“En ‘Shadows in the night’ no hay trapicheos con las fuentes, malabares, ocultaciones ni guiños, sino títulos y versos originales”.
El regreso de The Mavericks, “suntuosos y retro sin fosilizar”, y la “triunfal” adaptación de Dylan del repertorio de Sinatra atraen esta semana la atención de Julio Valdeón Blanco.
Una sección de JULIO VALDEÓN BLANCO.
-1 de febrero
Vuelven The Mavericks. O, mejor, mantienen el pulso alcanzado tras una ausencia de diez años y el regreso en 2012 con aquel estupendo “In time”. Decía Raúl Malo, en declaraciones a “Rolling Stone” el pasado agosto, que atraviesan una racha fantástica. También se asombran de que su disquera les “permita grabar un disco a estas alturas. Supongo que habrá gente a la que le cueste entenderlo, pero no es lo más fácil estos días, ser capaz de hacer discos y tener un contrato”.
Mezcla de country, tex-mex, bolero y rock and roll primitivo, el recetario de los Mavericks lo tiene todo para que a los modernos les tiriten los dientes. ¡Pero si hasta tienen un vocalista, Malo, que canta sublime! Suntuosos, retro sin fosilizar, románticos y elegantes, su música circula como un viejo Cadillac puesto al día, todo cromados y rojos cereza bajo un sol de mandarina fresca, como la conexión Nashville pasada por los estudios Capitol de un Roy Orbison crecido al otro lado de la raya fronteriza.

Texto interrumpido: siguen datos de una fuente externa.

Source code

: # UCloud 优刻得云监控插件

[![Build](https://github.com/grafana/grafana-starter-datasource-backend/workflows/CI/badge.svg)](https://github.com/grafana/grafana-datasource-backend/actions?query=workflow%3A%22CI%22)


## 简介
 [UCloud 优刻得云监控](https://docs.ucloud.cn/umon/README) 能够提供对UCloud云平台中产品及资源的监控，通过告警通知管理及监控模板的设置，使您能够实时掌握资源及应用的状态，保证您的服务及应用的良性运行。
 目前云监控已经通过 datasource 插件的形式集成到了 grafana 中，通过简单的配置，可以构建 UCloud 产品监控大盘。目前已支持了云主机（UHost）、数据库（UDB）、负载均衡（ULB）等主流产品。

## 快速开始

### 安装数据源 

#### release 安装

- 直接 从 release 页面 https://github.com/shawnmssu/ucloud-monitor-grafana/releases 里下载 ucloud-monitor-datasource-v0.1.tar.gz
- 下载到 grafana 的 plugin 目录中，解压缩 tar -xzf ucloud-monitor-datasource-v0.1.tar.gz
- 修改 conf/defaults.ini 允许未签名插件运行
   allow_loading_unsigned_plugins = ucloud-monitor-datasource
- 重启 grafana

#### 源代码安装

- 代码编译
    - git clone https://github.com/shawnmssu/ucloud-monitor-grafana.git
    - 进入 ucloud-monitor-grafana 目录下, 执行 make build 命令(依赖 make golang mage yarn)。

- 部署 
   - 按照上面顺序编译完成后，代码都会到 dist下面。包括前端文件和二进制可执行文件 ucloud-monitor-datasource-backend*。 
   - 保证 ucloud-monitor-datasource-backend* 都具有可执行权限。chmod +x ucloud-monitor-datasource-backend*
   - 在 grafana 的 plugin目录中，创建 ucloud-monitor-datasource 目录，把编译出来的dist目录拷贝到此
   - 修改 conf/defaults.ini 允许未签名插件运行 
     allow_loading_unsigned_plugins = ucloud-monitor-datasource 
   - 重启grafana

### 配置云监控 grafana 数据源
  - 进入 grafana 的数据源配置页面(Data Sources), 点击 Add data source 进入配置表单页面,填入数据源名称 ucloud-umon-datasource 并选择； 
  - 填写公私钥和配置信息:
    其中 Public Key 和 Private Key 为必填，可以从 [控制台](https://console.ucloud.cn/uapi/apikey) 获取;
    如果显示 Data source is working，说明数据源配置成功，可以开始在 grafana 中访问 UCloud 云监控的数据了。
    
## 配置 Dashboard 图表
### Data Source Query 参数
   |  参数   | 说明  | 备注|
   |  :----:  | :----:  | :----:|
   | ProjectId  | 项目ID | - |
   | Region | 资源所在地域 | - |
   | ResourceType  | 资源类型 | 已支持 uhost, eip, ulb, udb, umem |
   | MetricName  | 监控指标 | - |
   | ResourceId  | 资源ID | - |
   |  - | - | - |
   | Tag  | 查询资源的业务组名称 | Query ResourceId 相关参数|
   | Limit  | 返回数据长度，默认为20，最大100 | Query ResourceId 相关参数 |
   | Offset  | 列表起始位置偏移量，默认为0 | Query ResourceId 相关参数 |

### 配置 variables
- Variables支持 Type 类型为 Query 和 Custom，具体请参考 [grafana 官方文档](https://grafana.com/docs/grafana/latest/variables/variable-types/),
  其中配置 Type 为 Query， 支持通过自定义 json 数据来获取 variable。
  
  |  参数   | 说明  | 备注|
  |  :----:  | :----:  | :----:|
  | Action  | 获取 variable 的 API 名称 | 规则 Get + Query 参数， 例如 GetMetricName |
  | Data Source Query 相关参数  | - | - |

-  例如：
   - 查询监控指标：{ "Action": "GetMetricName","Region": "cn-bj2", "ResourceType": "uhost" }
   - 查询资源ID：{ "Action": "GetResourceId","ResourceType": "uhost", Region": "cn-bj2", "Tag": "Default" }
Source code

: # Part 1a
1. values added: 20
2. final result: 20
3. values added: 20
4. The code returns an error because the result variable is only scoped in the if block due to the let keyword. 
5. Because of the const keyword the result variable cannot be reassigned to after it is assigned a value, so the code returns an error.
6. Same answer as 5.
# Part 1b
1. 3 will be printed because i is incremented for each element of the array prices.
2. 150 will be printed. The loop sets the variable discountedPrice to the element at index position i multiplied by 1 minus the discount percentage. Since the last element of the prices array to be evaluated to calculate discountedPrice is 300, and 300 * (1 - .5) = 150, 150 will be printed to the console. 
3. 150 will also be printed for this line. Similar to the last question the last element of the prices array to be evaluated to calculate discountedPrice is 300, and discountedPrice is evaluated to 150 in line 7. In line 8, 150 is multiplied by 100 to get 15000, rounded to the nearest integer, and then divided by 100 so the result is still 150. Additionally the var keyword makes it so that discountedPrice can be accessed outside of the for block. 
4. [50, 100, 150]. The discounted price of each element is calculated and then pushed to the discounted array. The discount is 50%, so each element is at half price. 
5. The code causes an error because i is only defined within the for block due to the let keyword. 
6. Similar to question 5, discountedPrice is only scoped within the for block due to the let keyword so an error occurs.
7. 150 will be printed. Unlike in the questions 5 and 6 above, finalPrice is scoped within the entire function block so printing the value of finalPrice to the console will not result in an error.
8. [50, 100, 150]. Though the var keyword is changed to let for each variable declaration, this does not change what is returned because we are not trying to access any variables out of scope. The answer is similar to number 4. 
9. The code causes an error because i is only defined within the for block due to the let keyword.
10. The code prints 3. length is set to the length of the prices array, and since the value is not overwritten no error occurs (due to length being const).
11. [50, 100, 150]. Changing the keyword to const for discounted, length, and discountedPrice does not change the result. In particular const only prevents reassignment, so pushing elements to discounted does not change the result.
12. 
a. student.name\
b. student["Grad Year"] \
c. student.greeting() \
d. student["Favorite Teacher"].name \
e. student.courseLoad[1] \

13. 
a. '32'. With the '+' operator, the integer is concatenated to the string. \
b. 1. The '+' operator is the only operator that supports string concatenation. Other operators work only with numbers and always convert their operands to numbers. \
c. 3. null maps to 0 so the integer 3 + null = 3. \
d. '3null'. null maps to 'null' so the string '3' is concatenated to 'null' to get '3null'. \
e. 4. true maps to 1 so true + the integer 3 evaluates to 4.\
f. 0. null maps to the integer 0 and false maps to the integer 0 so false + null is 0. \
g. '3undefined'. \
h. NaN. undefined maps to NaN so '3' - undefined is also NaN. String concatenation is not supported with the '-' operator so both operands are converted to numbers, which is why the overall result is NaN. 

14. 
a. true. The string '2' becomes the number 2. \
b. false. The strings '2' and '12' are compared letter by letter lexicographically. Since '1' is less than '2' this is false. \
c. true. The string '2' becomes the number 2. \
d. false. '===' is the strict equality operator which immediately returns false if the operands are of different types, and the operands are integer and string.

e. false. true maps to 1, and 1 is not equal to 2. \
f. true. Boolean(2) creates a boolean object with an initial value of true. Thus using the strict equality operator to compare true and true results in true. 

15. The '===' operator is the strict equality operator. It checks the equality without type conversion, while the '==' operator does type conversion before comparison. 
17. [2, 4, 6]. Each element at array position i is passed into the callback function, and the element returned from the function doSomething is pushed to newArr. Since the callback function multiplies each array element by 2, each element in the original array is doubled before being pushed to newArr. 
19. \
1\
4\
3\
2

Son los hermanos rockabilly, amantes de Dough Sahm y Augie Meyers, de Los Lobos, conectados en bucle perfecto con las juckeboxes que parpadeaban en los bares de EEUU antes del desembarco británico.
-3 de febrero
La entrevista de la revista «AARP» a Bob Dylan, la única publicada con motivo de “Shadows in the night”. Nueve mil palabras. Tal vez la mejor que jamás haya concedido, quizá porque el entrevistador le pregunta por cosas que le importan, y Dylan se pone ciego hablando de Sinatra, Mavis Staples, Irving Berlin, los orígenes del rock and roll, las bandas de swing, las virtudes de grabar sin cascos ni empastes y la pesadilla de unos estudios hipertecnificados. Con independencia de lo que opines del disco, es obligatoria incluso cuando, asombrado por la calidad del material, te preguntas si no la habrán facturado por email, escrita a varias manos. Lo dudo: Dylan es muy capaz de disertar durante días, y arrojar lejos la máscara burlona y terrible si, abandonada cualquier pretensión mundana o sociopolítica, te dedicas a interrogarle por su gran amor. De hecho, solo flojea cuando, cuestionado por la situación que atraviesa su país, se hace el bigote un nudo con no sé qué líos a cuenta de los multimillonarios y la necesidad de una intervención divina. Más allá, queda un texto vibrante, enciclopédico, memorable… y deliciosamente malicioso, como cuando habla de los solos de diez minutos de Eric Clapton, y políticamente incorrecto, como cuando le afea al compañero Rod Stewart la necrosis creativa de sus revisiones del “Great American Songbook”. Una entrevista sin desperdicio.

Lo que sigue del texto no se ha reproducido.